== Problem ==
From the material beneath, pull every line with the word "Social".

········

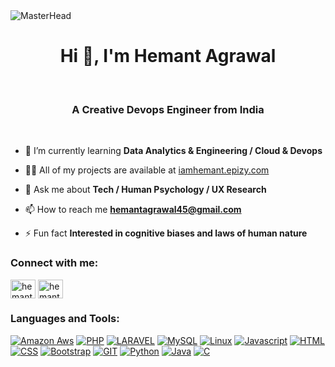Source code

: <img src="https://camo.githubusercontent.com/4fa9a5bdefafee7e59ad2086429306dfc0c902d0db4d2d1fdfb534b1767d9f62/68747470733a2f2f646576656c6f706572732e67697068792e636f6d2f6272616e63682f6d61737465722f7374617469632f6170692d35313264333663303936363236383237313731303861333862626235633537642e676966" alt="MasterHead" data-canonical-src="https://developers.giphy.com/branch/master/static/api-512d36c09662682717108a38bbb5c57d.gif" style="max-width: 100%; display: inline-block;" data-target="animated-image.originalImage">

<h1 align="center">Hi 👋, I'm Hemant Agrawal</h1>
<br>
<h3 align="center">A Creative Devops Engineer from India</h3>
<br>

- 🌱 I’m currently learning **Data Analytics & Engineering / Cloud & Devops**

- 👨‍💻 All of my projects are available at [iamhemant.epizy.com](iamhemant.epizy.com)

- 💬 Ask me about **Tech / Human Psychology / UX Research**

- 📫 How to reach me **hemantagrawal45@gmail.com**

- ⚡ Fun fact **Interested in cognitive biases and laws of human nature**

<h3 align="left">Connect with me:</h3>
<p align="left">
<a href="https://linkedin.com/in/hemant-agrawal-7b633b156" target="blank"><img align="center" src="https://raw.githubusercontent.com/rahuldkjain/github-profile-readme-generator/master/src/images/icons/Social/linked-in-alt.svg" alt="hemant-agrawal-7b633b156" height="30" width="40" /></a>
<a href="https://www.hackerrank.com/hemantagrawal45" target="blank"><img align="center" src="https://raw.githubusercontent.com/rahuldkjain/github-profile-readme-generator/master/src/images/icons/Social/hackerrank.svg" alt="hemantagrawal45" height="30" width="40" /></a>
</p>

<h3 align="left">Languages and Tools:</h3>
<p dir="auto"><a target="_blank" rel="noopener noreferrer nofollow" href="https://camo.githubusercontent.com/b8d05709ea53e7fa96dea431938a3de4d42abbdf80f708930f853765ca4141e8/68747470733a2f2f696d672e736869656c64732e696f2f62616467652f616d617a6f6e2d6177732e7376673f7374796c653d666f722d7468652d6261646765266c6f676f3d616d617a6f6e2d61777326636f6c6f723d323332463345"><img src="https://camo.githubusercontent.com/b8d05709ea53e7fa96dea431938a3de4d42abbdf80f708930f853765ca4141e8/68747470733a2f2f696d672e736869656c64732e696f2f62616467652f616d617a6f6e2d6177732e7376673f7374796c653d666f722d7468652d6261646765266c6f676f3d616d617a6f6e2d61777326636f6c6f723d323332463345" alt="Amazon Aws" data-canonical-src="https://img.shields.io/badge/amazon-aws.svg?style=for-the-badge&amp;logo=amazon-aws&amp;color=232F3E" style="max-width: 100%;"></a>
<a target="_blank" rel="noopener noreferrer nofollow" href="https://camo.githubusercontent.com/f95babb19a8e61d4b7bf8fadb6a15b932fd9b16571d02fcc6df8c977dedf4134/68747470733a2f2f696d672e736869656c64732e696f2f62616467652f7068702d253737374242342e7376673f7374796c653d666f722d7468652d6261646765266c6f676f3d706870266c6f676f436f6c6f723d776869746526636f6c6f723d373737424234"><img src="https://camo.githubusercontent.com/f95babb19a8e61d4b7bf8fadb6a15b932fd9b16571d02fcc6df8c977dedf4134/68747470733a2f2f696d672e736869656c64732e696f2f62616467652f7068702d253737374242342e7376673f7374796c653d666f722d7468652d6261646765266c6f676f3d706870266c6f676f436f6c6f723d776869746526636f6c6f723d373737424234" alt="PHP" data-canonical-src="https://img.shields.io/badge/php-%777BB4.svg?style=for-the-badge&amp;logo=php&amp;logoColor=white&amp;color=777BB4" style="max-width: 100%;"></a>
<a target="_blank" rel="noopener noreferrer nofollow" href="https://camo.githubusercontent.com/970e10e4fdbbbd769b20b53fab59da6f5bc1857cbb290bea9e2311c476b49ba4/68747470733a2f2f696d672e736869656c64732e696f2f62616467652f6c61726176656c2d254646324432302e7376673f7374796c653d666f722d7468652d6261646765266c6f676f3d6c61726176656c266c6f676f436f6c6f723d776869746526636f6c6f723d464632443230"><img src="https://camo.githubusercontent.com/970e10e4fdbbbd769b20b53fab59da6f5bc1857cbb290bea9e2311c476b49ba4/68747470733a2f2f696d672e736869656c64732e696f2f62616467652f6c61726176656c2d254646324432302e7376673f7374796c653d666f722d7468652d6261646765266c6f676f3d6c61726176656c266c6f676f436f6c6f723d776869746526636f6c6f723d464632443230" alt="LARAVEL" data-canonical-src="https://img.shields.io/badge/laravel-%FF2D20.svg?style=for-the-badge&amp;logo=laravel&amp;logoColor=white&amp;color=FF2D20" style="max-width: 100%;"></a>
<a target="_blank" rel="noopener noreferrer nofollow" href="https://camo.githubusercontent.com/df75eef23ddf2cfba48ac3b1ec626a657d89ccbcad96676b3648d74ba237e129/68747470733a2f2f696d672e736869656c64732e696f2f62616467652f6d7973716c2d253434373941312e7376673f7374796c653d666f722d7468652d6261646765266c6f676f3d6d7973716c266c6f676f436f6c6f723d776869746526636f6c6f723d343437394131"><img src="https://camo.githubusercontent.com/df75eef23ddf2cfba48ac3b1ec626a657d89ccbcad96676b3648d74ba237e129/68747470733a2f2f696d672e736869656c64732e696f2f62616467652f6d7973716c2d253434373941312e7376673f7374796c653d666f722d7468652d6261646765266c6f676f3d6d7973716c266c6f676f436f6c6f723d776869746526636f6c6f723d343437394131" alt="MySQL" data-canonical-src="https://img.shields.io/badge/mysql-%4479A1.svg?style=for-the-badge&amp;logo=mysql&amp;logoColor=white&amp;color=4479A1" style="max-width: 100%;"></a>
<a target="_blank" rel="noopener noreferrer nofollow" href="https://camo.githubusercontent.com/f9105bd6fd030e8df7879ed63500b663a7dd5b07fe75c98dc33f082190c3274d/68747470733a2f2f696d672e736869656c64732e696f2f62616467652f6c696e75782d254643433632342e7376673f7374796c653d666f722d7468652d6261646765266c6f676f3d6c696e7578266c6f676f436f6c6f723d626c61636b26636f6c6f723d464343363234"><img src="https://camo.githubusercontent.com/f9105bd6fd030e8df7879ed63500b663a7dd5b07fe75c98dc33f082190c3274d/68747470733a2f2f696d672e736869656c64732e696f2f62616467652f6c696e75782d254643433632342e7376673f7374796c653d666f722d7468652d6261646765266c6f676f3d6c696e7578266c6f676f436f6c6f723d626c61636b26636f6c6f723d464343363234" alt="Linux" data-canonical-src="https://img.shields.io/badge/linux-%FCC624.svg?style=for-the-badge&amp;logo=linux&amp;logoColor=black&amp;color=FCC624" style="max-width: 100%;"></a>
<a target="_blank" rel="noopener noreferrer nofollow" href="https://camo.githubusercontent.com/48bd0ceaa669f7a82ffd9ac6a6b47721db0264d129ce9709277e078bddde6343/68747470733a2f2f696d672e736869656c64732e696f2f62616467652f6a61767363726970742d254637444631452e7376673f7374796c653d666f722d7468652d6261646765266c6f676f3d6a617661736372697074266c6f676f436f6c6f723d626c61636b26636f6c6f723d463744463145"><img src="https://camo.githubusercontent.com/48bd0ceaa669f7a82ffd9ac6a6b47721db0264d129ce9709277e078bddde6343/68747470733a2f2f696d672e736869656c64732e696f2f62616467652f6a61767363726970742d254637444631452e7376673f7374796c653d666f722d7468652d6261646765266c6f676f3d6a617661736372697074266c6f676f436f6c6f723d626c61636b26636f6c6f723d463744463145" alt="Javascript" data-canonical-src="https://img.shields.io/badge/javscript-%F7DF1E.svg?style=for-the-badge&amp;logo=javascript&amp;logoColor=black&amp;color=F7DF1E" style="max-width: 100%;"></a>
<a target="_blank" rel="noopener noreferrer nofollow" href="https://camo.githubusercontent.com/9c1cb877fc965c3eebefdf54546fc6dcc5210d241c8011f02b009c66f16cd623/68747470733a2f2f696d672e736869656c64732e696f2f62616467652f68746d6c352d253337373641422e7376673f7374796c653d666f722d7468652d6261646765266c6f676f3d68746d6c35266c6f676f436f6c6f723d776869746526636f6c6f723d453334463236"><img src="https://camo.githubusercontent.com/9c1cb877fc965c3eebefdf54546fc6dcc5210d241c8011f02b009c66f16cd623/68747470733a2f2f696d672e736869656c64732e696f2f62616467652f68746d6c352d253337373641422e7376673f7374796c653d666f722d7468652d6261646765266c6f676f3d68746d6c35266c6f676f436f6c6f723d776869746526636f6c6f723d453334463236" alt="HTML" data-canonical-src="https://img.shields.io/badge/html5-%3776AB.svg?style=for-the-badge&amp;logo=html5&amp;logoColor=white&amp;color=E34F26" style="max-width: 100%;"></a>
<a target="_blank" rel="noopener noreferrer nofollow" href="https://camo.githubusercontent.com/206b4e2ba8f3c9e8bb8f5d1cc7f89e363abcb3582c521a156ca05e14d7ec07b9/68747470733a2f2f696d672e736869656c64732e696f2f62616467652f637373332d253135373242362e7376673f7374796c653d666f722d7468652d6261646765266c6f676f3d63737333266c6f676f436f6c6f723d776869746526636f6c6f723d313537324236"><img src="https://camo.githubusercontent.com/206b4e2ba8f3c9e8bb8f5d1cc7f89e363abcb3582c521a156ca05e14d7ec07b9/68747470733a2f2f696d672e736869656c64732e696f2f62616467652f637373332d253135373242362e7376673f7374796c653d666f722d7468652d6261646765266c6f676f3d63737333266c6f676f436f6c6f723d776869746526636f6c6f723d313537324236" alt="CSS" data-canonical-src="https://img.shields.io/badge/css3-%1572B6.svg?style=for-the-badge&amp;logo=css3&amp;logoColor=white&amp;color=1572B6" style="max-width: 100%;"></a>
<a target="_blank" rel="noopener noreferrer nofollow" href="https://camo.githubusercontent.com/bce6f17ecaa6266495384f1ca6c5630c3bb7af0fd2f0b6bd25b851359810c581/68747470733a2f2f696d672e736869656c64732e696f2f62616467652f626f6f7473747261702d253337373641422e7376673f7374796c653d666f722d7468652d6261646765266c6f676f3d626f6f747374726170266c6f676f436f6c6f723d776869746526636f6c6f723d353633443743"><img src="https://camo.githubusercontent.com/bce6f17ecaa6266495384f1ca6c5630c3bb7af0fd2f0b6bd25b851359810c581/68747470733a2f2f696d672e736869656c64732e696f2f62616467652f626f6f7473747261702d253337373641422e7376673f7374796c653d666f722d7468652d6261646765266c6f676f3d626f6f747374726170266c6f676f436f6c6f723d776869746526636f6c6f723d353633443743" alt="Bootstrap" data-canonical-src="https://img.shields.io/badge/bootstrap-%3776AB.svg?style=for-the-badge&amp;logo=bootstrap&amp;logoColor=white&amp;color=563D7C" style="max-width: 100%;"></a>
<a target="_blank" rel="noopener noreferrer nofollow" href="https://camo.githubusercontent.com/79b762841996c7b49da0a72209f4ec19727aaf0ace942b40330282a209514021/68747470733a2f2f696d672e736869656c64732e696f2f62616467652f6769742d253337373641422e7376673f7374796c653d666f722d7468652d6261646765266c6f676f3d676974266c6f676f436f6c6f723d776869746526636f6c6f723d463035303332"><img src="https://camo.githubusercontent.com/79b762841996c7b49da0a72209f4ec19727aaf0ace942b40330282a209514021/68747470733a2f2f696d672e736869656c64732e696f2f62616467652f6769742d253337373641422e7376673f7374796c653d666f722d7468652d6261646765266c6f676f3d676974266c6f676f436f6c6f723d776869746526636f6c6f723d463035303332" alt="GIT" data-canonical-src="https://img.shields.io/badge/git-%3776AB.svg?style=for-the-badge&amp;logo=git&amp;logoColor=white&amp;color=F05032" style="max-width: 100%;"></a>
<a target="_blank" rel="noopener noreferrer nofollow" href="https://camo.githubusercontent.com/f0546c814538fb4c8b216dec1ae357826087a1959a1725b0899991ec9c88bf23/68747470733a2f2f696d672e736869656c64732e696f2f62616467652f707974686f6e2d253337373641422e7376673f7374796c653d666f722d7468652d6261646765266c6f676f3d707974686f6e266c6f676f436f6c6f723d776869746526636f6c6f723d333737364142"><img src="https://camo.githubusercontent.com/f0546c814538fb4c8b216dec1ae357826087a1959a1725b0899991ec9c88bf23/68747470733a2f2f696d672e736869656c64732e696f2f62616467652f707974686f6e2d253337373641422e7376673f7374796c653d666f722d7468652d6261646765266c6f676f3d707974686f6e266c6f676f436f6c6f723d776869746526636f6c6f723d333737364142" alt="Python" data-canonical-src="https://img.shields.io/badge/python-%3776AB.svg?style=for-the-badge&amp;logo=python&amp;logoColor=white&amp;color=3776AB" style="max-width: 100%;"></a>
<a target="_blank" rel="noopener noreferrer nofollow" href="https://camo.githubusercontent.com/ba6ef4f717fe7ef3b95be9c2d90f46e3aaac4b22b28611eb604283c6717297b9/68747470733a2f2f696d672e736869656c64732e696f2f62616467652f6a6176612d25373339362e7376673f7374796c653d666f722d7468652d6261646765266c6f676f3d6a617661266c6f676f436f6c6f723d776869746526636f6c6f723d303037333936"><img src="https://camo.githubusercontent.com/ba6ef4f717fe7ef3b95be9c2d90f46e3aaac4b22b28611eb604283c6717297b9/68747470733a2f2f696d672e736869656c64732e696f2f62616467652f6a6176612d25373339362e7376673f7374796c653d666f722d7468652d6261646765266c6f676f3d6a617661266c6f676f436f6c6f723d776869746526636f6c6f723d303037333936" alt="Java" data-canonical-src="https://img.shields.io/badge/java-%7396.svg?style=for-the-badge&amp;logo=java&amp;logoColor=white&amp;color=007396" style="max-width: 100%;"></a>
<a target="_blank" rel="noopener noreferrer nofollow" href="https://camo.githubusercontent.com/41d21b90b2cd3d150fc69ef1d1273cd334a47b0fc5f9435923c7051bc95c8616/68747470733a2f2f696d672e736869656c64732e696f2f62616467652f632d253337373641422e7376673f7374796c653d666f722d7468652d6261646765266c6f676f3d63266c6f676f436f6c6f723d776869746526636f6c6f723d413842394343"><img src="https://camo.githubusercontent.com/41d21b90b2cd3d150fc69ef1d1273cd334a47b0fc5f9435923c7051bc95c8616/68747470733a2f2f696d672e736869656c64732e696f2f62616467652f632d253337373641422e7376673f7374796c653d666f722d7468652d6261646765266c6f676f3d63266c6f676f436f6c6f723d776869746526636f6c6f723d413842394343" alt="C" data-canonical-src="https://img.shields.io/badge/c-%3776AB.svg?style=for-the-badge&amp;logo=c&amp;logoColor=white&amp;color=A8B9CC" style="max-width: 100%;"></a></p> </p>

········

== Answer for this exercise ==
<a href="https://linkedin.com/in/hemant-agrawal-7b633b156" target="blank"><img align="center" src="https://raw.githubusercontent.com/rahuldkjain/github-profile-readme-generator/master/src/images/icons/Social/linked-in-alt.svg" alt="hemant-agrawal-7b633b156" height="30" width="40" /></a>
<a href="https://www.hackerrank.com/hemantagrawal45" target="blank"><img align="center" src="https://raw.githubusercontent.com/rahuldkjain/github-profile-readme-generator/master/src/images/icons/Social/hackerrank.svg" alt="hemantagrawal45" height="30" width="40" /></a>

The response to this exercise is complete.